RECORDS SHOWN START

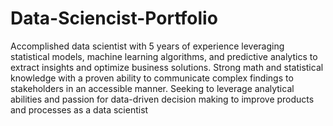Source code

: # Data-Sciencist-Portfolio
Accomplished data scientist with 5 years of experience leveraging statistical models,
machine learning algorithms, and predictive analytics to extract insights and optimize business solutions.
Strong math and statistical knowledge with a proven ability to communicate complex findings to stakeholders in an accessible manner.
Seeking to leverage analytical abilities and passion for data-driven decision making to improve products and processes as a data scientist

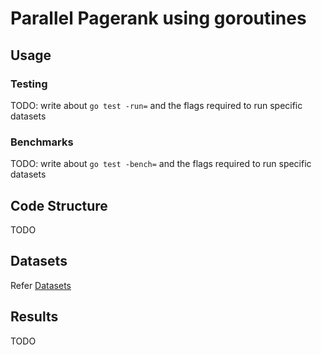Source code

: # Parallel Pagerank using goroutines

## Usage

### Testing

TODO: write about `go test -run=` and the flags required to run specific datasets

### Benchmarks

TODO: write about `go test -bench=` and the flags required to run specific datasets

## Code Structure

TODO

## Datasets

Refer [Datasets](../datasets/)

## Results

TODO
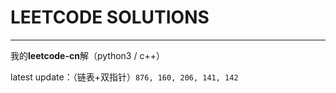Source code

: # LEETCODE SOLUTIONS 

--------

我的**leetcode-cn**解（python3 / c++）

latest update：（链表+双指针）`876, 160, 206, 141, 142`

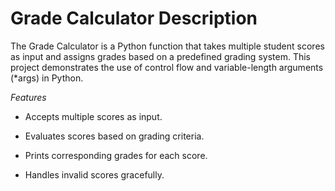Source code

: # Grade Calculator Description

The Grade Calculator is a Python function that takes multiple student scores as input and assigns grades based on a predefined grading system. This project demonstrates the use of control flow and variable-length arguments (*args) in Python.

*Features*

- Accepts multiple scores as input.

- Evaluates scores based on grading criteria.

- Prints corresponding grades for each score.

- Handles invalid scores gracefully.
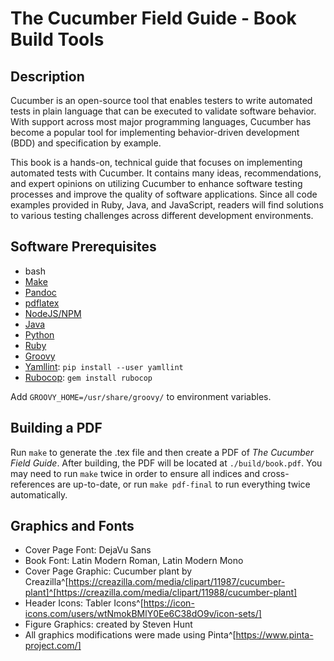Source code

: # The Cucumber Field Guide - Book Build Tools

## Description

Cucumber is an open-source tool that enables testers to write automated tests in plain language that can be executed to validate software behavior. With support across most major programming languages, Cucumber has become a popular tool for implementing behavior-driven development (BDD) and specification by example.

This book is a hands-on, technical guide that focuses on implementing automated tests with Cucumber. It contains many ideas, recommendations, and expert opinions on utilizing Cucumber to enhance software testing processes and improve the quality of software applications. Since all code examples provided in Ruby, Java, and JavaScript, readers will find solutions to various testing challenges across different development environments.

## Software Prerequisites

- bash
- [Make](https://www.gnu.org/software/make/)
- [Pandoc](https://pandoc.org/)
- [pdflatex](https://www.math.rug.nl/~trentelman/jacob/pdflatex/pdflatex.html)
- [NodeJS/NPM](https://nodejs.org)
- [Java](https://java.com)
- [Python](https://www.python.org/)
- [Ruby](https://www.ruby-lang.org/en/)
- [Groovy](https://groovy.apache.org/download.html)
- [Yamllint](https://yamllint.readthedocs.io/en/stable/): `pip install --user yamllint`
- [Rubocop](https://github.com/rubocop/rubocop): `gem install rubocop`

Add `GROOVY_HOME=/usr/share/groovy/` to environment variables.

## Building a PDF

Run `make` to generate the .tex file and then create a PDF of *The Cucumber Field Guide*. After building, the PDF will be located at `./build/book.pdf`. You may need to run `make` twice in order to ensure all indices and cross-references are up-to-date, or run `make pdf-final` to run everything twice automatically.

## Graphics and Fonts

- Cover Page Font: DejaVu Sans
- Book Font: Latin Modern Roman, Latin Modern Mono
- Cover Page Graphic: Cucumber plant by Creazilla^[https://creazilla.com/media/clipart/11987/cucumber-plant]^[https://creazilla.com/media/clipart/11988/cucumber-plant]
- Header Icons: Tabler Icons^[https://icon-icons.com/users/wtNmokBMlY0Ee6C38dO9v/icon-sets/]
- Figure Graphics: created by Steven Hunt
- All graphics modifications were made using Pinta^[https://www.pinta-project.com/]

RECORDS SHOWN END

Of the entries above, repeat exactly the lines between the line with "- Book Font: Latin" and the line with "- Cover Page Graphic: Cucumber", inclusive, and no others.

- Book Font: Latin Modern Roman, Latin Modern Mono
- Cover Page Graphic: Cucumber plant by Creazilla^[https://creazilla.com/media/clipart/11987/cucumber-plant]^[https://creazilla.com/media/clipart/11988/cucumber-plant]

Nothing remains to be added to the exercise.